Investors using the Robinhood trading platform have gained a reputation for betting on beaten-down companies with the potential to bounce back, so it's no surprise that MGM Resorts (MGM 3.55%) ranks among the most popular companies being traded on the platform these days. The casino operator is working to recover from the economic hit caused by efforts to stop the coronavirus pandemic, and it is pivoting to new growth opportunities.
Let's dig a little deeper to find out what MGM is doing and why it is my top Robinhood stock to buy right now.
Is there a light at the end of the COVID-19 tunnel?
MGM Resorts has been hit hard by the reaction to the coronavirus pandemic, and it saw year-over-year revenue plunge 66% to $1.13 billion in the third quarter. But while the crisis is still ongoing, investors are regaining confidence in the tourism industry as a COVID-19 vaccine inches closer to wide distribution.
On Nov. 18, drug-making partners Pfizer and BioNTech published results for their vaccine candidate, BNT162b2, which showed 95% efficacy at preventing COVID-19 infection. Other companies, including Moderna and AstraZeneca, are also working on late-stage candidates.
A "significant percentage" of the U.S. population could receive a workable vaccine by early next year, according to Dr. Peter Hotez, a medical expert interviewed by National Public Radio in late November. If the prediction holds true, the tourism industry is expecting a recovery as consumers once again feel safe to congregate in public spaces as the virus will be brought under control.

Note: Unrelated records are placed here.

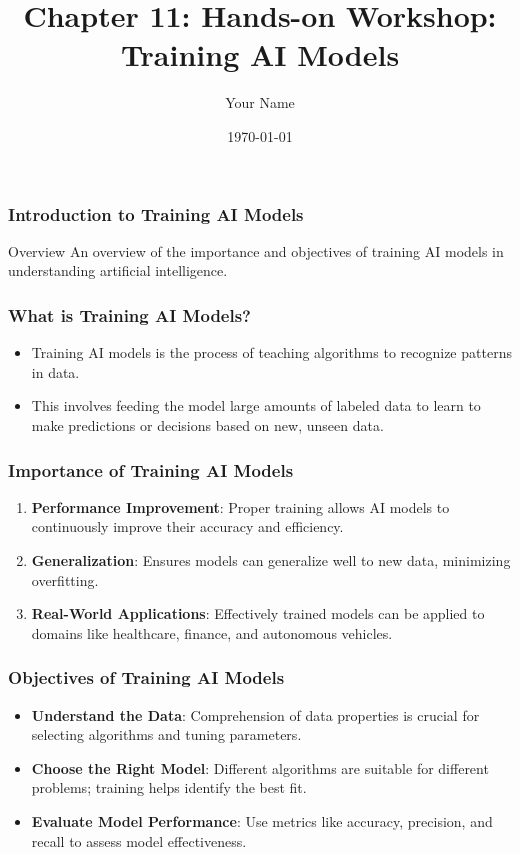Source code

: \documentclass{beamer}
\title{Chapter 11: Hands-on Workshop: Training AI Models}
\author{Your Name}
\institute{Your Institution}
\date{\today}
\begin{document}
\frame{\titlepage}

\begin{frame}[fragile]
    \frametitle{Introduction to Training AI Models}
    \begin{block}{Overview}
        An overview of the importance and objectives of training AI models in understanding artificial intelligence.
    \end{block}
\end{frame}

\begin{frame}[fragile]
    \frametitle{What is Training AI Models?}
    \begin{itemize}
        \item Training AI models is the process of teaching algorithms to recognize patterns in data.
        \item This involves feeding the model large amounts of labeled data to learn to make predictions or decisions based on new, unseen data.
    \end{itemize}
\end{frame}

\begin{frame}[fragile]
    \frametitle{Importance of Training AI Models}
    \begin{enumerate}
        \item \textbf{Performance Improvement}: Proper training allows AI models to continuously improve their accuracy and efficiency.
        \item \textbf{Generalization}: Ensures models can generalize well to new data, minimizing overfitting.
        \item \textbf{Real-World Applications}: Effectively trained models can be applied to domains like healthcare, finance, and autonomous vehicles.
    \end{enumerate}
\end{frame}

\begin{frame}[fragile]
    \frametitle{Objectives of Training AI Models}
    \begin{itemize}
        \item \textbf{Understand the Data}: Comprehension of data properties is crucial for selecting algorithms and tuning parameters.
        \item \textbf{Choose the Right Model}: Different algorithms are suitable for different problems; training helps identify the best fit.
        \item \textbf{Evaluate Model Performance}: Use metrics like accuracy, precision, and recall to assess model effectiveness.
    \end{itemize}
\end{frame}
\end{document}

Impressive liquidity is keeping MGM Resorts afloat
It is still unclear when MGM's revenue will be able to return to pre-crisis levels (management withdrew full-year guidance back in February). But the company looks well-positioned to continue operating until then because of its strong liquidity position. That position was helped, in part, by the well-timed leaseback sales of several of its Las Vegas properties, including the MGM Grand and Mandalay Bay casinos in 2019.
MGM reported having $7.76 billion in total liquidity, including $3.17 billion in revolving credit, as of the third quarter.

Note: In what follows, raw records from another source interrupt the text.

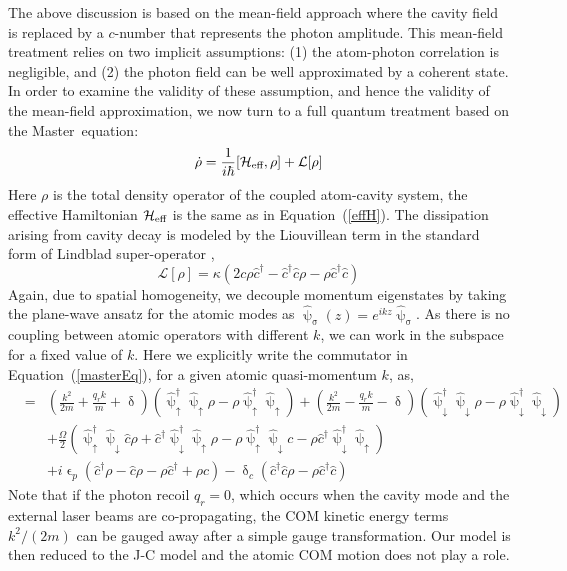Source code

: \documentclass[atoms,article,accept,moreauthors,pdftex,12pt,a4paper]{mdpi}
\def\be{\begin{equation}}
\def\ee{\end{equation}}
\def\ba{\begin{eqnarray}}
\def\ea{\end{eqnarray}}
\begin{document}
The above discussion is based on the mean-field approach where the cavity field is replaced by a $c$-number that represents the photon amplitude. This mean-field treatment relies on two implicit assumptions: (1) the atom-photon correlation is negligible, and (2) the photon field can be well approximated by a coherent state. In order to examine the validity of these assumption, and hence the validity of the mean-field approximation, we now turn to a full quantum treatment based on the Master~equation:
\be
\dot{\rho} = \frac{1}{i\hbar}[{\cal H}_{\text{eff}},\rho]+\mathcal{L}[\rho] \, \label{masterEq}
\ee
Here $\rho$ is the total density operator of the coupled atom-cavity system, the effective Hamiltonian ${\cal H}_{\text{eff}}$ is the same as in Equation~(\ref{effH}). The dissipation arising from cavity decay is modeled by the Liouvillean term in the
standard form of Lindblad super-operator \cite{L1, L2},
\be
\mathcal{L}[\rho] = \kappa (2c\rho \hat{c}^\dagger-\hat{c}^\dagger \hat{c}\rho-\rho \hat{c}^\dagger \hat{c})\,\label{Lindblad}
\ee
Again, due to spatial homogeneity, we decouple momentum eigenstates by taking the plane-wave ansatz for the atomic modes as $\hat{\uppsi}_\upsigma({z})=e^{i{k}{z}}\hat{\uppsi}_\upsigma$. As there is no coupling between atomic operators with different $k$, we can work in the subspace for a fixed value of $k$. Here we explicitly write the commutator in Equation~(\ref{masterEq}), for a given atomic quasi-momentum $k$, as,
\ba
[{\cal H}_{\text{eff}}({k}),\rho] & = & \left(\frac{{ k}^{2}}{2m}+\frac{q_{r}k}{m}+\updelta\right)\left(\hat{\uppsi}_{\uparrow}^{\dagger} \hat{\uppsi}_{\uparrow}\rho-\rho \hat{\uppsi}_{\uparrow}^{\dagger} \hat{\uppsi}_{\uparrow}\right)+\left(\frac{{k}^{2}}{2m}-\frac{q_{r}k}{m}-\updelta\right) \left(\hat{\uppsi}_{\downarrow}^{\dagger} \hat{\uppsi}_{\downarrow}\rho-\rho \hat{\uppsi}_{\downarrow}^{\dagger} \hat{\uppsi}_{\downarrow}\right)\nonumber\\
 &  & + \frac{\Omega}{2}\left(\hat{\uppsi}_{\uparrow}^{\dagger} \hat{\uppsi}_{\downarrow} \hat{c} \rho+\hat{c}^{\dagger} \hat{\uppsi}_{\downarrow}^{\dagger} \hat{\uppsi}_{\uparrow}\rho-\rho \hat{\uppsi}_{\uparrow}^{\dagger} \hat{\uppsi}_{\downarrow}c-\rho \hat{c}^{\dagger} \hat{\uppsi}_{\downarrow}^{\dagger} \hat{\uppsi}_{\uparrow}\right)\nonumber\\
&& + i\upvarepsilon_{p}\left(\hat{c}^{\dagger}\rho-\hat{c}\rho-\rho \hat{c}^{\dagger}+\rho \hat{c}\right)-\updelta_{c}\left(\hat{c}^{\dagger}\hat{c}\rho-\rho \hat{c}^{\dagger}\hat{c}\right)\,
\ea
Note that if the photon recoil $q_r=0$, which occurs when the cavity mode and the external laser beams are co-propagating, the COM kinetic energy terms $k^2/(2m)$ can be gauged away after a simple gauge transformation. Our model is then reduced to the J-C model and the atomic COM motion does not play a role.
\end{document}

With an operating loss of $495 million in the quarter, the company could potentially sustain operations for several years at reduced occupancy until the industry recovers. Management has also used the crisis as an opportunity to streamline operations by eliminating redundancies and low profitability initiatives. This strategy could save $450 million annually -- potentially boosting MGM's margins and profitability after the pandemic is over.
MGM Resorts is pivoting to new growth drivers
Sports betting and online gambling may power the next leg of growth in the casino industry. MGM believes the opportunity will be worth $20.3 billion by 2025 and expects to capture a 15%-20% market share -- which could mean an additional $4 billion to the company's top line in the best-case scenario. To put that number in perspective, MGM generated revenue of $12.9 billion from its traditional casinos and other assets in 2019, so the new opportunity could lead to significant top-line growth over the long term.
The company is well-positioned to execute its ambitious strategy because of its strong brand, forged by its physical footprint on the Las Vegas strip and other gambling hubs. Brand recognition could give MGM an advantage over new rivals like DraftKings that lack traditional casinos.
MGM's sports betting and online casino, BetMGM, has already secured market access in eight states with the expectation to go live in 11 by the end of 2020. MGM is driving customer acquisition by advertising at its traditional properties (including a massive billboard on its Luxor casino in Las Vegas) and partnering with well-known sports brands like the Pittsburgh Steelers as the football team's official sports betting partner.
Investing for the long term
Long-term investing is key to sustainable returns in the stock market, and investors shouldn't get too distracted by near-term challenges that can be convincingly overcome. MGM Resorts was hit hard by the coronavirus pandemic, but the company is poised to bounce back because of its strong liquidity position and convincing pivot to new growth drivers. These efforts should help the stock recover and return to a growth trajectory. That's why it's my top Robinhood stock to buy right now.